Business Success Stories: Sandra Yancey
Company Name: eWomenNetwork
[color-box color=”mycustomcolor”]Please read Part 1 of the interview.[/color-box]
Part Two – Career: Business Success Stories – Sandra Yancey
Avil Beckford: An invisible mentor is a unique leader you can learn from by observing them from a distance. In that capacity, what is one piece of advice that you would give to others?
Sandra Yancey: I think what’s important is that you do listen and you do read, that’s what’s so beautiful about it. To be an invisible mentor is that you are taking responsibility for your own growth and development. And no one is responsible for that more than you, so there is, without question, every single day, I spend probably at least an hour maybe not all at one time, maybe it’s two times in different 30-minute slots or whatever, but at least an hour a day, in terms of my own growth and my own development. That could be being curious about something, and putting in that keyword into a search engine, and seeing what pops up, then click and read. And sometimes, I’ll be curious about something, that I will click on and then I will hit print, and I put it in the reading file, which goes into my briefcase. I have a travel reading file, so that when I’m on a plane, and I’ve got some quiet time, I can catch up on things.
So I think it’s about being curious.

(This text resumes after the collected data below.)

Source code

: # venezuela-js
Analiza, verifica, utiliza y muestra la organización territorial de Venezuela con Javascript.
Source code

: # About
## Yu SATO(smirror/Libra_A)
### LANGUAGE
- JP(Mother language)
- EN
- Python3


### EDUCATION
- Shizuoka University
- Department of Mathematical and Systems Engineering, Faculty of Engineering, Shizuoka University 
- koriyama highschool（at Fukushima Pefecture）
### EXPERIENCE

What is your favorite book? Are you asking stimulating questions, being more of a listener than a talker? Someone said very cleverly, there’s a reason why God gave you two ears and one mouth, right, so that you’re listening twice as much as you’re talking. So giving yourself permission, I guess, to be a beginner. I think that’s a clear observation that I learnt from the super successful. They’re always open to learning and they’re not caught up and always looking to be the expert. They’re clear on what they’re expert in, but they’re always curious. So giving yourself permission to listen to individuals, who have got a certain amount of experience and expertise, and there’s always things I can learn. So giving yourself permission to be a beginner and psychologically that mindset allows you to be open.

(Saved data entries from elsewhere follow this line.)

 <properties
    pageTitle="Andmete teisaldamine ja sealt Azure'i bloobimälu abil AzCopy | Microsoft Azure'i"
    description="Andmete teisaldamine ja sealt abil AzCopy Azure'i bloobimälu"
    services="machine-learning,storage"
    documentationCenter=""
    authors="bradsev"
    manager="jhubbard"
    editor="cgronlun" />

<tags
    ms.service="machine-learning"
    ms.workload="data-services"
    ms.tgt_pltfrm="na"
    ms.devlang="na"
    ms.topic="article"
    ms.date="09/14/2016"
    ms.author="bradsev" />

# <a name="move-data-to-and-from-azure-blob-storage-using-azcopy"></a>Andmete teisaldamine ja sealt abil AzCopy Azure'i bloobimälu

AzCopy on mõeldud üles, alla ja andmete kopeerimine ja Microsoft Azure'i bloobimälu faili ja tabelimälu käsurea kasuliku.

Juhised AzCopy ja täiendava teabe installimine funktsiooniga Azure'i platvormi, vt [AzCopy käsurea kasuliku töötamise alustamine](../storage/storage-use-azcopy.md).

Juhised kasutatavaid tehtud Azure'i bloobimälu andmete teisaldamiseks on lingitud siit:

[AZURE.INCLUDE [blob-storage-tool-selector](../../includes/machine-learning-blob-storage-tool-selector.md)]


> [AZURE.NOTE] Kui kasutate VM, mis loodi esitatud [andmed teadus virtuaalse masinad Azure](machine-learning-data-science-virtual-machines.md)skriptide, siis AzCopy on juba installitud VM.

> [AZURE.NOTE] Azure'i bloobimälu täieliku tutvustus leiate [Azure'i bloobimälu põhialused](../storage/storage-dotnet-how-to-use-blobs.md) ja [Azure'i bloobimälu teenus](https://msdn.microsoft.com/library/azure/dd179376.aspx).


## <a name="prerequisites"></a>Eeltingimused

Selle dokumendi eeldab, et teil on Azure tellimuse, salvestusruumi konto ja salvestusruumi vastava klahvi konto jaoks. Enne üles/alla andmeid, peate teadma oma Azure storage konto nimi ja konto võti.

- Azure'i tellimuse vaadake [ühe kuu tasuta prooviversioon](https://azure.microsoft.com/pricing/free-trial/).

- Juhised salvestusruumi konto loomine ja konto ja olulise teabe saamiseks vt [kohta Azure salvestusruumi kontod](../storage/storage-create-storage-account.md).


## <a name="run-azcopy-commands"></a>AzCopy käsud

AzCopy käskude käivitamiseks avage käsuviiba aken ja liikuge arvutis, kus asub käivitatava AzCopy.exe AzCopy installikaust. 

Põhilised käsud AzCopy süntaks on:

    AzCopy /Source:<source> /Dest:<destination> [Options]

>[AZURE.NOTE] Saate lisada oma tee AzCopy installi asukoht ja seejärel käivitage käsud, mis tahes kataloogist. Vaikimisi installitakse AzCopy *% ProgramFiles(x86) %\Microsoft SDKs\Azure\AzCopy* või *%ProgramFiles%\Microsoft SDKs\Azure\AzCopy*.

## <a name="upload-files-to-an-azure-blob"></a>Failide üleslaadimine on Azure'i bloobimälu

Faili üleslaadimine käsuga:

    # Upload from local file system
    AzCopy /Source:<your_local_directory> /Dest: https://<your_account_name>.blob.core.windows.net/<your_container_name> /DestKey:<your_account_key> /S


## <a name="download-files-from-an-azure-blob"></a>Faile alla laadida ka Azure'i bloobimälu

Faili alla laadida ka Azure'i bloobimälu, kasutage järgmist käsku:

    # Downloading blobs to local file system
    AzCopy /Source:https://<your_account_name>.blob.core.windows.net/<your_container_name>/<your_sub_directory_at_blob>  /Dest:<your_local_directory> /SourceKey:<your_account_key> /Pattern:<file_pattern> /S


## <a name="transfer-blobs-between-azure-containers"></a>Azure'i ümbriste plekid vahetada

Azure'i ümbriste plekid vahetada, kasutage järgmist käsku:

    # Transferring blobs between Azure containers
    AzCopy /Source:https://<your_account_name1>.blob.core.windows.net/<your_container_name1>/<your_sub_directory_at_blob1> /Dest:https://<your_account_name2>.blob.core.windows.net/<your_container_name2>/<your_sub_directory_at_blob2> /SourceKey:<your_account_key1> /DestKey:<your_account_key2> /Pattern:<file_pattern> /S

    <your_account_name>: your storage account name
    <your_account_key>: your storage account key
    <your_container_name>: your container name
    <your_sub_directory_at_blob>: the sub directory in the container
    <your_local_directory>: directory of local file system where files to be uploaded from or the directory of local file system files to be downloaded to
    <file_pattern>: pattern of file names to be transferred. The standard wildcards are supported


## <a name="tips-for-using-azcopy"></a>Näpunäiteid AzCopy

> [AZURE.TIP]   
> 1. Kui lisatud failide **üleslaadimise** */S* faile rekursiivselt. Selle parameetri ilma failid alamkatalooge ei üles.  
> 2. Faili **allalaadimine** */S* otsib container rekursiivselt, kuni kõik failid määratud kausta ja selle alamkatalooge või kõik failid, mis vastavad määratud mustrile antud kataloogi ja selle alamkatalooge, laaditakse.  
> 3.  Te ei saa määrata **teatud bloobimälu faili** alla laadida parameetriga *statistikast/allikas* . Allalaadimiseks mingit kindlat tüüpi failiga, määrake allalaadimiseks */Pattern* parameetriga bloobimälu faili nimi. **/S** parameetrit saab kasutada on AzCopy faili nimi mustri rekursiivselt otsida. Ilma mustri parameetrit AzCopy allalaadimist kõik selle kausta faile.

I’ll search blogs and read different blogs. I mean, I stay curious, I ask really great questions. I’ve found that being a leader really is less about having the answers and more about having the questions. It’s about having a great vision, surrounding yourself with really great people way smarter than you, in their particular niche, and then saying, “How might we do this?” Because the truth of the matter is, people will, if you ask that question, they’ll give you information that you can never think up on your own.
Avil Beckford: What big steps did you take to succeed in your field? What is one step or action you have consistently taken that has contributed the most to your success?
Sandra Yancey: Yeah, I think the answers are the same for both of those things. So one of the things that I’ve learnt, is that no one makes it alone, and everyone who is super successful has a network. So really making sure that you’re doing what I call people math, and you’re understanding that. You’re thinking about, and taking inventory, of the people that you’re hanging around with. And I always say you need your professional six and you need your personal six and there should be a lot of overlap.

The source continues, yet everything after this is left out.